From June 9 to June 14, the Ross Library will again be holding Civil War Week, with guest speakers, re-enactors, and events to commemorate the Civil War. My walking tour, on Friday, June 13, will focus on Civil War sites. And—I’m excited about this—We’re performing a play.

With the help of some volunteers, we’ll be performing “Our American Cousin.” You may know this, if you remember your history class or watch Jeopardy, as the play Abraham Lincoln was watching when he was killed. We’ll be performing selected scenes from it, including the final scene that Lincoln saw. This will begin at six PM on June 10th, on the third floor of the library.

We’ll have the room arranged to mimic Ford’s Theater, and we’ll charge a dollar for the good seats, and seventy-five or fifty cents for other seats—These are authentic prices from 1865. You should come, if for no other reason than to see me play Asa Trenchard.

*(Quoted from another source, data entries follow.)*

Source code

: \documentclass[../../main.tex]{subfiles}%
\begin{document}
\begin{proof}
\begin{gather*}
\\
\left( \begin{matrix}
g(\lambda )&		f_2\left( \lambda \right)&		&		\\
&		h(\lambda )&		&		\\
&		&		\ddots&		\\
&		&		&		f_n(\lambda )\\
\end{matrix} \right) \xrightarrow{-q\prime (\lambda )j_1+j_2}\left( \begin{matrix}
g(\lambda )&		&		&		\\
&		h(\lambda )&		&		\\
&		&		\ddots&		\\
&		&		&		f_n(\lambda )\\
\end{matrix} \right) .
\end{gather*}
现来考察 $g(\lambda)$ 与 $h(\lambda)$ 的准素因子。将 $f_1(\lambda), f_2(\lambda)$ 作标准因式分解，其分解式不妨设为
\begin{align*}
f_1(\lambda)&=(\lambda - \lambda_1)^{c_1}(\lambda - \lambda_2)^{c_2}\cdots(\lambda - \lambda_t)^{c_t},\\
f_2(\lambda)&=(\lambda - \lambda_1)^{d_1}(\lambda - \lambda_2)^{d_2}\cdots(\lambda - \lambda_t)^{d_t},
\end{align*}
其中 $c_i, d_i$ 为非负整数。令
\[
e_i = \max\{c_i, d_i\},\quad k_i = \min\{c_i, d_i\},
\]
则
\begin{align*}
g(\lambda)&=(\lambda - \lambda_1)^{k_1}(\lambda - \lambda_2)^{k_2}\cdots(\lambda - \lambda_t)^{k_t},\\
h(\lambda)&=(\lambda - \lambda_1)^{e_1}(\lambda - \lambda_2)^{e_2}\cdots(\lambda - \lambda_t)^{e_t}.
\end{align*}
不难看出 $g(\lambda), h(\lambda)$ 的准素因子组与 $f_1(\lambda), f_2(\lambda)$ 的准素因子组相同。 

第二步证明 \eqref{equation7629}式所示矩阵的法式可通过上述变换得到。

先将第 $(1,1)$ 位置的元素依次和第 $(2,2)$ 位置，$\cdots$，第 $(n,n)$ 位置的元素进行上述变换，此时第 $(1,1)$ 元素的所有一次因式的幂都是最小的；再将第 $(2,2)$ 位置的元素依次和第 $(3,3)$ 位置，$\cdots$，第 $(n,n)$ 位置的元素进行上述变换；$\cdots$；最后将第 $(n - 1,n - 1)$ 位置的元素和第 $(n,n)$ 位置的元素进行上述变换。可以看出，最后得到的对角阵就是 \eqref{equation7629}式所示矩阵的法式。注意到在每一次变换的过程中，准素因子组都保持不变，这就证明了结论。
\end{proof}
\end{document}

And maybe take a moment to remember Jerry Daley, as well.

Jeremiah Daley was from the Romola area, born September 19, 1868. The Daleys were descended from Irish immigrants who settled in Centre County and built a fortune doing useful things like agriculture and ironmaking, and less useful things like politics.

John Daley, Jerry’s father, was a Civil War veteran who worked with the Department of the Interior. He married Mary Haines on Christmas, 1867, and soon after that, their son Jerry was born.

Jerry Daley grew up on the farm in Curtin Township, and later also went to work for the government, like his dad. It was about 1889 when he signed on with the War Department as a government clerk in the division of Records and Pensions, a job he held about four years.

And then, the disaster. Lincoln was the best-known victim of Ford’s Theater, but not the only one. It was June 9, 1893.

Jerry and some others had been working in the theater, which was used as government offices at the time. The front part of the building collapsed, killing twenty-two people and injuring sixty-eight others.

John Daley, his father, had been visiting Washington at the time it happened. At first, he was unaware that his son had been in the building when it came down. As the bodies were brought out one at a time, however, he recognized one of the bodies that was carried into the parking lot as his son, Jerry.

John immediately sent a telegraph to a friend in Howard, R.P. Long. He asked Long to drop by the farm and break the news gently to Mary and the other children. Then he began making arrangements to bring Jerry home.

Some of the victims of the collapse were buried in Arlington. Jerry’s body was shipped home by train, passing through Lock Haven on the way.

He was buried in the Romola Christian Cemetery, near his home in Centre County. His obituary in the Clinton Democrat listed him as “One of the brightest and most exemplary young men to be found anywhere.”

Ford Theater, after the disaster, was largely unused; there were some people who believed it to be cursed. There was, it must be said, some logic behind that line of thnking. It went through periods where it was a simple warehouse, and periods when it was completely empty. Finally, through a public campaign, it reopened on January 30, 1968 – almost a hundred years exactly after Jerry Daley had been born.

You may or may not ever go to visit the real Ford’s Theater. But you can come to our replica on Tuesday night, purchase a ticket at authentic prices, and see the reenactment of the play. It’ll be great—No matter how badly I screw up, it’s going to go better than the one Lincoln attended. That’s a promise.